Había una vez una joven llamada Elvira que, sin saber muy bien por qué, empezó a sentirse extraña en su propio paisaje. No era una persona quien le había herido. Nadie había dicho nada abiertamente hostil. Pero había algo. Un gesto que no supo interpretar, un silencio demasiado largo, una presencia que no encajaba.
No podía ponerle nombre. Al principio, pensó que era cosa suya. Que estaba demasiado sensible, o cansada. Pero al cabo de unos días, esa sensación seguía ahí: una especie de fricción invisible, una piedrecita en el zapato emocional.
Un atardecer, se sentó en un banco frente al río. Observando el movimiento del agua, se permitió decir en voz baja:
—No sé qué es, pero esto me incomoda.
Fue como si esas palabras abrieran una ventana. No traían una solución, pero aflojaban el nudo. Nombrar, aunque fuera vagamente, le devolvía parte de su poder.
Esa noche no se esforzó en entender. No trató de atar cabos ni hacer listas de pros y contras. Se dijo:
—Puedo estar así, sin tener todas las respuestas.
Y así se quedó. Sintiendo. Respirando. De a poco, la presión interna empezó a disiparse.
Con el paso de los días, Elvira comenzó a observar desde cierta distancia. Se preguntó:
—¿Esto que siento viene de ahora o de algo más antiguo? ¿Qué parte de mí se está tocando?
Y al hacerse esas preguntas sin exigencia, algo se ablandó. Comprendió que a veces el malestar no pide ser resuelto, sino acompañado.
Entonces llegó el momento de elegir. Había quien le sugería hablar, confrontar, accionar. Pero Elvira sintió que no era necesario. No esta vez.
—No tengo que cambiar todo lo que me incomoda —pensó—. Hay cosas que puedo simplemente dejar pasar.
Ese día salió a caminar por un bosque cercano. El viento acariciaba los árboles y había una luz suave entre las ramas. Allí, sin grandes revelaciones, Elvira volvió a sentirse ella. Volvió a su centro.
—Esto no me define —murmuró—. Puedo estar bien sin entenderlo todo.

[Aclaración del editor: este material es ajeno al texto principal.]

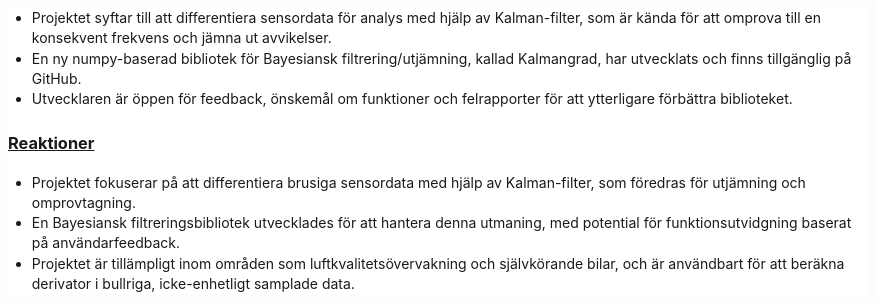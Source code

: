 - Projektet syftar till att differentiera sensordata för analys med hjälp av Kalman-filter, som är kända för att omprova till en konsekvent frekvens och jämna ut avvikelser.
- En ny numpy-baserad bibliotek för Bayesiansk filtrering/utjämning, kallad Kalmangrad, har utvecklats och finns tillgänglig på GitHub.
- Utvecklaren är öppen för feedback, önskemål om funktioner och felrapporter för att ytterligare förbättra biblioteket.

### [Reaktioner](https://news.ycombinator.com/item?id=41863398)

- Projektet fokuserar på att differentiera brusiga sensordata med hjälp av Kalman-filter, som föredras för utjämning och omprovtagning.
- En Bayesiansk filtreringsbibliotek utvecklades för att hantera denna utmaning, med potential för funktionsutvidgning baserat på användarfeedback.
- Projektet är tillämpligt inom områden som luftkvalitetsövervakning och självkörande bilar, och är användbart för att beräkna derivator i bullriga, icke-enhetligt samplade data.

<head>
  <meta property="og:title" content="AI-datorer är inte bra på AI: CPU:n slår NPU:n" />
  <meta property="og:type" content="website" />
  <meta property="og:image" content="https://og.cho.sh/api/og/?title=AI-datorer%20%C3%A4r%20inte%20bra%20p%C3%A5%20AI%3A%20CPU%3An%20sl%C3%A5r%20NPU%3An&subheading=torsdag%2017%20oktober%202024%3A%20Sammanfattning%20av%20Hacker%20News" />
</head>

Y hay otra historia titánica, que quizá también sea la suya, o la de cualquiera de nosotras:
Un día te despiertas y te das cuenta de que ya no estás en las calles conocidas. Durante mucho tiempo caminaste por caminos pavimentados, con carteles claros, con sentido. Pero ahora estás en medio del bosque. No hay señales. No hay huellas.
Al principio, te entra el pánico. Piensas que hiciste algo mal. Que te perdiste. Pero con el tiempo, comprendes que el bosque no es el error, sino el siguiente capítulo.
Allí no hay mapas. Solo intuición. Y aunque al principio duela, también hay una extraña libertad en no saber. Porque en el bosque, cada paso es descubrimiento. Cada día, un ensayo.
No corras para salir. Quédate un poco. Mira los troncos, escucha el crujir del suelo. Déjalo desafiarte. Déjalo cambiarte.
Y cuando salgas, no serás la misma. Serás más tuya.
Porque a veces, lo que molesta no es una persona, ni un gesto, sino el eco de estar cambiando. Y eso, aunque duela, también es parte del viaje.